-------- EXTRACTED MATERIAL --------

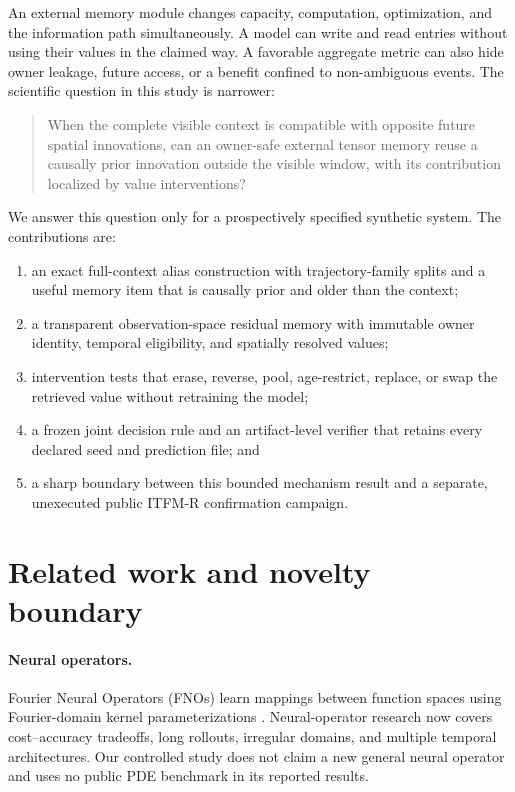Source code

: \documentclass[11pt]{article}
\newcommand{\publicmethod}{ITFM-R}
\begin{document}
An external memory module changes capacity, computation, optimization, and the
information path simultaneously. A model can write and read entries without
using their values in the claimed way. A favorable aggregate metric can also
hide owner leakage, future access, or a benefit confined to non-ambiguous
events. The scientific question in this study is narrower:

\begin{quote}
When the complete visible context is compatible with opposite future spatial
innovations, can an owner-safe external tensor memory reuse a causally prior
innovation outside the visible window, with its contribution localized by
value interventions?
\end{quote}

We answer this question only for a prospectively specified synthetic system.
The contributions are:

\begin{enumerate}[leftmargin=*]
  \item an exact full-context alias construction with trajectory-family splits
  and a useful memory item that is causally prior and older than the context;
  \item a transparent observation-space residual memory with immutable owner
  identity, temporal eligibility, and spatially resolved values;
  \item intervention tests that erase, reverse, pool, age-restrict, replace,
  or swap the retrieved value without retraining the model;
  \item a frozen joint decision rule and an artifact-level verifier that retains
  every declared seed and prediction file; and
  \item a sharp boundary between this bounded mechanism result and a separate,
  unexecuted public \publicmethod{} confirmation campaign.
\end{enumerate}

\section{Related work and novelty boundary}

\paragraph{Neural operators.}
Fourier Neural Operators (FNOs) learn mappings between function spaces using
Fourier-domain kernel parameterizations \cite{li2020fno}. Neural-operator
research now covers cost--accuracy tradeoffs, long rollouts, irregular domains,
and multiple temporal architectures. Our controlled study does not claim a new
general neural operator and uses no public PDE benchmark in its reported
results.
\end{document}
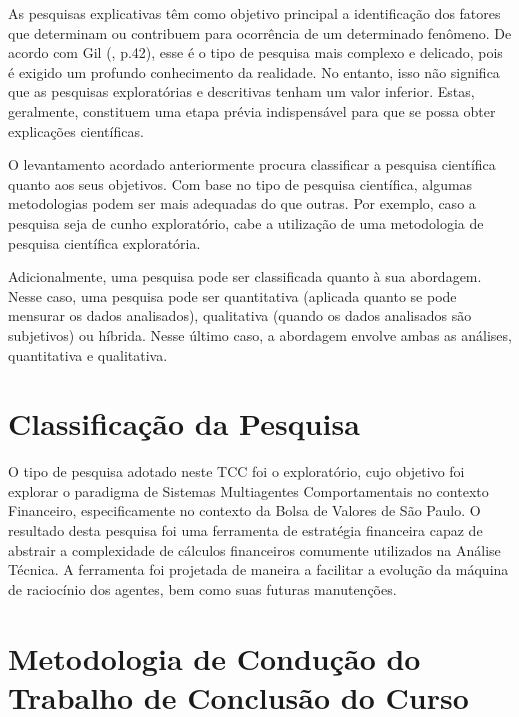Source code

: As pesquisas explicativas têm como objetivo principal a identificação dos fatores que determinam ou contribuem para ocorrência de um determinado fenômeno. De acordo com Gil (\citeyear{gil2002}, p.42), esse é o tipo de pesquisa mais complexo e delicado, pois é exigido um profundo conhecimento da realidade. No entanto, isso não significa que as pesquisas exploratórias e descritivas tenham um valor inferior. Estas, geralmente, constituem uma etapa prévia indispensável para que se possa obter explicações científicas. 

O levantamento acordado anteriormente procura classificar a pesquisa científica quanto aos seus objetivos. Com base no tipo de pesquisa científica, algumas metodologias podem ser mais adequadas do que outras. Por exemplo, caso a pesquisa seja de cunho exploratório, cabe a utilização de uma metodologia de pesquisa científica exploratória. 

Adicionalmente, uma pesquisa pode ser classificada quanto à sua abordagem. Nesse caso, uma pesquisa pode ser quantitativa (aplicada quanto se pode mensurar os dados analisados), qualitativa (quando os dados analisados são subjetivos) ou híbrida. Nesse último caso, a abordagem envolve ambas as análises, quantitativa e qualitativa.

\section{Classificação da Pesquisa }

O tipo de pesquisa adotado neste TCC foi o exploratório, cujo objetivo foi explorar o paradigma de Sistemas Multiagentes Comportamentais no contexto Financeiro, especificamente no contexto da Bolsa de Valores de São Paulo. O resultado desta pesquisa foi uma ferramenta de estratégia financeira capaz de abstrair a complexidade de cálculos financeiros comumente utilizados na Análise Técnica. A ferramenta foi projetada de maneira a facilitar a evolução da máquina de raciocínio dos agentes, bem como suas futuras manutenções. 


\section{Metodologia de Condução do Trabalho de Conclusão do Curso}

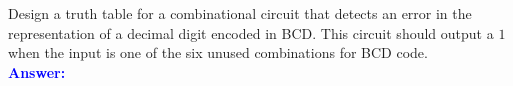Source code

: \item{}
Design a truth table for a combinational circuit that detects an error in the
representation of a decimal digit encoded in BCD. This circuit should output
a $1$ when the input is one of the six unused combinations for BCD code.\\[12pt]
\ifanswers
\textcolor{blue}{
\textbf{Answer:}\\[12pt]
}
\newpage
\fi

--------

● **THE PROBLEM**: If a record holds a picture, leave the picture out, but copy everything else exactly.

● **RESULT OF THE TASK**:
Source code

: \documentclass[11pt]{article}
\newcommand{\publicmethod}{ITFM-R}
\begin{document}
An external memory module changes capacity, computation, optimization, and the
information path simultaneously. A model can write and read entries without
using their values in the claimed way. A favorable aggregate metric can also
hide owner leakage, future access, or a benefit confined to non-ambiguous
events. The scientific question in this study is narrower:

\begin{quote}
When the complete visible context is compatible with opposite future spatial
innovations, can an owner-safe external tensor memory reuse a causally prior
innovation outside the visible window, with its contribution localized by
value interventions?
\end{quote}

We answer this question only for a prospectively specified synthetic system.
The contributions are:

\begin{enumerate}[leftmargin=*]
  \item an exact full-context alias construction with trajectory-family splits
  and a useful memory item that is causally prior and older than the context;
  \item a transparent observation-space residual memory with immutable owner
  identity, temporal eligibility, and spatially resolved values;
  \item intervention tests that erase, reverse, pool, age-restrict, replace,
  or swap the retrieved value without retraining the model;
  \item a frozen joint decision rule and an artifact-level verifier that retains
  every declared seed and prediction file; and
  \item a sharp boundary between this bounded mechanism result and a separate,
  unexecuted public \publicmethod{} confirmation campaign.
\end{enumerate}

\section{Related work and novelty boundary}

\paragraph{Neural operators.}
Fourier Neural Operators (FNOs) learn mappings between function spaces using
Fourier-domain kernel parameterizations \cite{li2020fno}. Neural-operator
research now covers cost--accuracy tradeoffs, long rollouts, irregular domains,
and multiple temporal architectures. Our controlled study does not claim a new
general neural operator and uses no public PDE benchmark in its reported
results.
\end{document}
Source code

: As pesquisas explicativas têm como objetivo principal a identificação dos fatores que determinam ou contribuem para ocorrência de um determinado fenômeno. De acordo com Gil (\citeyear{gil2002}, p.42), esse é o tipo de pesquisa mais complexo e delicado, pois é exigido um profundo conhecimento da realidade. No entanto, isso não significa que as pesquisas exploratórias e descritivas tenham um valor inferior. Estas, geralmente, constituem uma etapa prévia indispensável para que se possa obter explicações científicas. 

O levantamento acordado anteriormente procura classificar a pesquisa científica quanto aos seus objetivos. Com base no tipo de pesquisa científica, algumas metodologias podem ser mais adequadas do que outras. Por exemplo, caso a pesquisa seja de cunho exploratório, cabe a utilização de uma metodologia de pesquisa científica exploratória. 

Adicionalmente, uma pesquisa pode ser classificada quanto à sua abordagem. Nesse caso, uma pesquisa pode ser quantitativa (aplicada quanto se pode mensurar os dados analisados), qualitativa (quando os dados analisados são subjetivos) ou híbrida. Nesse último caso, a abordagem envolve ambas as análises, quantitativa e qualitativa.

\section{Classificação da Pesquisa }

O tipo de pesquisa adotado neste TCC foi o exploratório, cujo objetivo foi explorar o paradigma de Sistemas Multiagentes Comportamentais no contexto Financeiro, especificamente no contexto da Bolsa de Valores de São Paulo. O resultado desta pesquisa foi uma ferramenta de estratégia financeira capaz de abstrair a complexidade de cálculos financeiros comumente utilizados na Análise Técnica. A ferramenta foi projetada de maneira a facilitar a evolução da máquina de raciocínio dos agentes, bem como suas futuras manutenções. 


\section{Metodologia de Condução do Trabalho de Conclusão do Curso}

Source code

: \item{}
Design a truth table for a combinational circuit that detects an error in the
representation of a decimal digit encoded in BCD. This circuit should output
a $1$ when the input is one of the six unused combinations for BCD code.\\[12pt]
\ifanswers
\textcolor{blue}{
\textbf{Answer:}\\[12pt]
}
\newpage
\fi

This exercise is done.